## Task requirements
Reproduce each of the entries that follow, exactly.

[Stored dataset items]
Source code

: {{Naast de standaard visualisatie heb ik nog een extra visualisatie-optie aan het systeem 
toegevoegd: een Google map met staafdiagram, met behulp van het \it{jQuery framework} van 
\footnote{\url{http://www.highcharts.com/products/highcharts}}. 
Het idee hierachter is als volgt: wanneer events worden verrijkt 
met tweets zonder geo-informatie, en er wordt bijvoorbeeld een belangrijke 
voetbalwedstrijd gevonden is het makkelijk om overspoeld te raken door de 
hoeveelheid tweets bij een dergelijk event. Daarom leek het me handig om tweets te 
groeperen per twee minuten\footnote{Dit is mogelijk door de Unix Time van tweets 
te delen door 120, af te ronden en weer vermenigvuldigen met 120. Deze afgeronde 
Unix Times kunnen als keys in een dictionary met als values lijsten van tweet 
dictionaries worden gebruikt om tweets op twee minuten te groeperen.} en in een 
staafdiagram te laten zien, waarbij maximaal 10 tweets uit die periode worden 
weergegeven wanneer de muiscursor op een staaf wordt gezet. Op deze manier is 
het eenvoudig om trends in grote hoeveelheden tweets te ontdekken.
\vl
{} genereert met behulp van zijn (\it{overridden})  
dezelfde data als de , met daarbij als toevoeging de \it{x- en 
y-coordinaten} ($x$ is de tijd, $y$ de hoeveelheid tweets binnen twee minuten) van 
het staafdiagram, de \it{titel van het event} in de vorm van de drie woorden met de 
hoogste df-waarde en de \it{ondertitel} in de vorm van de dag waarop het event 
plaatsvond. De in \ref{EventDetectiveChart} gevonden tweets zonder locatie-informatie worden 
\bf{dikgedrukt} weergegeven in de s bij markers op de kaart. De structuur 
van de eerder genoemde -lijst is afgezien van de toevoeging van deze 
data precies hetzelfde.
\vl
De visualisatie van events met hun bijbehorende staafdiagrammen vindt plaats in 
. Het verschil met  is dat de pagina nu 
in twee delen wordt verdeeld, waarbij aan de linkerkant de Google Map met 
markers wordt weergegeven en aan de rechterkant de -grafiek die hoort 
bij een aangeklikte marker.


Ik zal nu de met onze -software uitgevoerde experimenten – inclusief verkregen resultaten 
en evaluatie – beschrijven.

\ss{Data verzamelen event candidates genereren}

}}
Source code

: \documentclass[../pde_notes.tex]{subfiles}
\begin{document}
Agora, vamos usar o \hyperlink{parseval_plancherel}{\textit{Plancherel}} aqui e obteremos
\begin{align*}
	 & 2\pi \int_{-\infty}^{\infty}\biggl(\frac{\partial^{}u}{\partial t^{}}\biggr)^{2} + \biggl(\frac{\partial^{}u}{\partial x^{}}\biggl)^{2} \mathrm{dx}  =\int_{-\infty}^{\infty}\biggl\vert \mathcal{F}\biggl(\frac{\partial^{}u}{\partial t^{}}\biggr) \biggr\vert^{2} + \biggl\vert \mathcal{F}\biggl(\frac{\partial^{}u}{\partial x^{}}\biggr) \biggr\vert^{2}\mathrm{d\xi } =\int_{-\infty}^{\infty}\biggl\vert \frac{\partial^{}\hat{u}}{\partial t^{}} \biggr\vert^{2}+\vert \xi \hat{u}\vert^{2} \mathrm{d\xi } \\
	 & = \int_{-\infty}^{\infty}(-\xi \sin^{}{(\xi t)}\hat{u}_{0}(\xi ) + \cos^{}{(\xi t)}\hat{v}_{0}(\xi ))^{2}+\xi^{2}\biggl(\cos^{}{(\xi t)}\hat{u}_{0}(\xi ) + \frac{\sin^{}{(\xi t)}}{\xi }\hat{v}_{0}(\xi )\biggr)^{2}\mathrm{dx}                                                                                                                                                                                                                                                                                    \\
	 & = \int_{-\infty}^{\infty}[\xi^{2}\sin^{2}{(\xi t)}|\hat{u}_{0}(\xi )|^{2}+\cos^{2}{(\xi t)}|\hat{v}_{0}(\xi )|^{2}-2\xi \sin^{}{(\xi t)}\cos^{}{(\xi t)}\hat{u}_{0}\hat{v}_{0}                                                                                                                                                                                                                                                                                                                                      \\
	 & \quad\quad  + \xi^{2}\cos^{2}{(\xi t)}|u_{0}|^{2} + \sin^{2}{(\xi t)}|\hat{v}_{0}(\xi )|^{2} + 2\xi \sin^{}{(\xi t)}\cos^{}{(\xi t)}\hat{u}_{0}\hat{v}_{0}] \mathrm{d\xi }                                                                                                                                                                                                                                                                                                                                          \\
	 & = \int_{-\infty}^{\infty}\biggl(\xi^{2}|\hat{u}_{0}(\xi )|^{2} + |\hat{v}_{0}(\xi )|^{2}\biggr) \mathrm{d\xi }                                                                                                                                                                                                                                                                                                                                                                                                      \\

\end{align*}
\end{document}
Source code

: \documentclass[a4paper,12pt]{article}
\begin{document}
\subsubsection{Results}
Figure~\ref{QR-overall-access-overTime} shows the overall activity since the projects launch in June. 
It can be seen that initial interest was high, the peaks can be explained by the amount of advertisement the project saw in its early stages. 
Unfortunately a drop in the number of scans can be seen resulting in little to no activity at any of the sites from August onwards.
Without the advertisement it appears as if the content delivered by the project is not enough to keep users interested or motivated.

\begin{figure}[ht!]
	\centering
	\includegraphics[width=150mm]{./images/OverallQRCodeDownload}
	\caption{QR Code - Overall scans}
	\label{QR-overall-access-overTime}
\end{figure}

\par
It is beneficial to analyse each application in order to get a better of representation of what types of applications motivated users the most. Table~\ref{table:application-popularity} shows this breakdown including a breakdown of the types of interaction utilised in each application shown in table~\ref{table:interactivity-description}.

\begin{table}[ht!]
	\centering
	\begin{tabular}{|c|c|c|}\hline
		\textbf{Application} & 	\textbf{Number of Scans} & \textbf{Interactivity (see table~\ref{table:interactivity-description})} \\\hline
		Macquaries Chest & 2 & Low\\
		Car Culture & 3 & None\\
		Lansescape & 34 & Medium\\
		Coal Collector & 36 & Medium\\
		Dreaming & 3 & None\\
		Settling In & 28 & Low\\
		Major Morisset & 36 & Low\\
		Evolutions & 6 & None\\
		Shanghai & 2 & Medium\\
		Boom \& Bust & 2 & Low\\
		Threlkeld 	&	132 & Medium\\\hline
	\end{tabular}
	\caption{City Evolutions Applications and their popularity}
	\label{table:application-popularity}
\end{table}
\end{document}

## Answer box
Source code

: {{Naast de standaard visualisatie heb ik nog een extra visualisatie-optie aan het systeem 
toegevoegd: een Google map met staafdiagram, met behulp van het \it{jQuery framework} van 
\footnote{\url{http://www.highcharts.com/products/highcharts}}. 
Het idee hierachter is als volgt: wanneer events worden verrijkt 
met tweets zonder geo-informatie, en er wordt bijvoorbeeld een belangrijke 
voetbalwedstrijd gevonden is het makkelijk om overspoeld te raken door de 
hoeveelheid tweets bij een dergelijk event. Daarom leek het me handig om tweets te 
groeperen per twee minuten\footnote{Dit is mogelijk door de Unix Time van tweets 
te delen door 120, af te ronden en weer vermenigvuldigen met 120. Deze afgeronde 
Unix Times kunnen als keys in een dictionary met als values lijsten van tweet 
dictionaries worden gebruikt om tweets op twee minuten te groeperen.} en in een 
staafdiagram te laten zien, waarbij maximaal 10 tweets uit die periode worden 
weergegeven wanneer de muiscursor op een staaf wordt gezet. Op deze manier is 
het eenvoudig om trends in grote hoeveelheden tweets te ontdekken.
\vl
{} genereert met behulp van zijn (\it{overridden})  
dezelfde data als de , met daarbij als toevoeging de \it{x- en 
y-coordinaten} ($x$ is de tijd, $y$ de hoeveelheid tweets binnen twee minuten) van 
het staafdiagram, de \it{titel van het event} in de vorm van de drie woorden met de 
hoogste df-waarde en de \it{ondertitel} in de vorm van de dag waarop het event 
plaatsvond. De in \ref{EventDetectiveChart} gevonden tweets zonder locatie-informatie worden 
\bf{dikgedrukt} weergegeven in de s bij markers op de kaart. De structuur 
van de eerder genoemde -lijst is afgezien van de toevoeging van deze 
data precies hetzelfde.
\vl
De visualisatie van events met hun bijbehorende staafdiagrammen vindt plaats in 
. Het verschil met  is dat de pagina nu 
in twee delen wordt verdeeld, waarbij aan de linkerkant de Google Map met 
markers wordt weergegeven en aan de rechterkant de -grafiek die hoort 
bij een aangeklikte marker.


Ik zal nu de met onze -software uitgevoerde experimenten – inclusief verkregen resultaten 
en evaluatie – beschrijven.

\ss{Data verzamelen event candidates genereren}

}}
Source code

: \documentclass[../pde_notes.tex]{subfiles}
\begin{document}
Agora, vamos usar o \hyperlink{parseval_plancherel}{\textit{Plancherel}} aqui e obteremos
\begin{align*}
	 & 2\pi \int_{-\infty}^{\infty}\biggl(\frac{\partial^{}u}{\partial t^{}}\biggr)^{2} + \biggl(\frac{\partial^{}u}{\partial x^{}}\biggl)^{2} \mathrm{dx}  =\int_{-\infty}^{\infty}\biggl\vert \mathcal{F}\biggl(\frac{\partial^{}u}{\partial t^{}}\biggr) \biggr\vert^{2} + \biggl\vert \mathcal{F}\biggl(\frac{\partial^{}u}{\partial x^{}}\biggr) \biggr\vert^{2}\mathrm{d\xi } =\int_{-\infty}^{\infty}\biggl\vert \frac{\partial^{}\hat{u}}{\partial t^{}} \biggr\vert^{2}+\vert \xi \hat{u}\vert^{2} \mathrm{d\xi } \\
	 & = \int_{-\infty}^{\infty}(-\xi \sin^{}{(\xi t)}\hat{u}_{0}(\xi ) + \cos^{}{(\xi t)}\hat{v}_{0}(\xi ))^{2}+\xi^{2}\biggl(\cos^{}{(\xi t)}\hat{u}_{0}(\xi ) + \frac{\sin^{}{(\xi t)}}{\xi }\hat{v}_{0}(\xi )\biggr)^{2}\mathrm{dx}                                                                                                                                                                                                                                                                                    \\
	 & = \int_{-\infty}^{\infty}[\xi^{2}\sin^{2}{(\xi t)}|\hat{u}_{0}(\xi )|^{2}+\cos^{2}{(\xi t)}|\hat{v}_{0}(\xi )|^{2}-2\xi \sin^{}{(\xi t)}\cos^{}{(\xi t)}\hat{u}_{0}\hat{v}_{0}                                                                                                                                                                                                                                                                                                                                      \\
	 & \quad\quad  + \xi^{2}\cos^{2}{(\xi t)}|u_{0}|^{2} + \sin^{2}{(\xi t)}|\hat{v}_{0}(\xi )|^{2} + 2\xi \sin^{}{(\xi t)}\cos^{}{(\xi t)}\hat{u}_{0}\hat{v}_{0}] \mathrm{d\xi }                                                                                                                                                                                                                                                                                                                                          \\
	 & = \int_{-\infty}^{\infty}\biggl(\xi^{2}|\hat{u}_{0}(\xi )|^{2} + |\hat{v}_{0}(\xi )|^{2}\biggr) \mathrm{d\xi }                                                                                                                                                                                                                                                                                                                                                                                                      \\

\end{align*}
\end{document}
Source code

: \documentclass[a4paper,12pt]{article}
\begin{document}
\subsubsection{Results}
Figure~\ref{QR-overall-access-overTime} shows the overall activity since the projects launch in June. 
It can be seen that initial interest was high, the peaks can be explained by the amount of advertisement the project saw in its early stages. 
Unfortunately a drop in the number of scans can be seen resulting in little to no activity at any of the sites from August onwards.
Without the advertisement it appears as if the content delivered by the project is not enough to keep users interested or motivated.

\begin{figure}[ht!]
	\centering
	\includegraphics[width=150mm]{./images/OverallQRCodeDownload}
	\caption{QR Code - Overall scans}
	\label{QR-overall-access-overTime}
\end{figure}

\par
It is beneficial to analyse each application in order to get a better of representation of what types of applications motivated users the most. Table~\ref{table:application-popularity} shows this breakdown including a breakdown of the types of interaction utilised in each application shown in table~\ref{table:interactivity-description}.

\begin{table}[ht!]
	\centering
	\begin{tabular}{|c|c|c|}\hline
		\textbf{Application} & 	\textbf{Number of Scans} & \textbf{Interactivity (see table~\ref{table:interactivity-description})} \\\hline
		Macquaries Chest & 2 & Low\\
		Car Culture & 3 & None\\
		Lansescape & 34 & Medium\\
		Coal Collector & 36 & Medium\\
		Dreaming & 3 & None\\
		Settling In & 28 & Low\\
		Major Morisset & 36 & Low\\
		Evolutions & 6 & None\\
		Shanghai & 2 & Medium\\
		Boom \& Bust & 2 & Low\\
		Threlkeld 	&	132 & Medium\\\hline
	\end{tabular}
	\caption{City Evolutions Applications and their popularity}
	\label{table:application-popularity}
\end{table}
\end{document}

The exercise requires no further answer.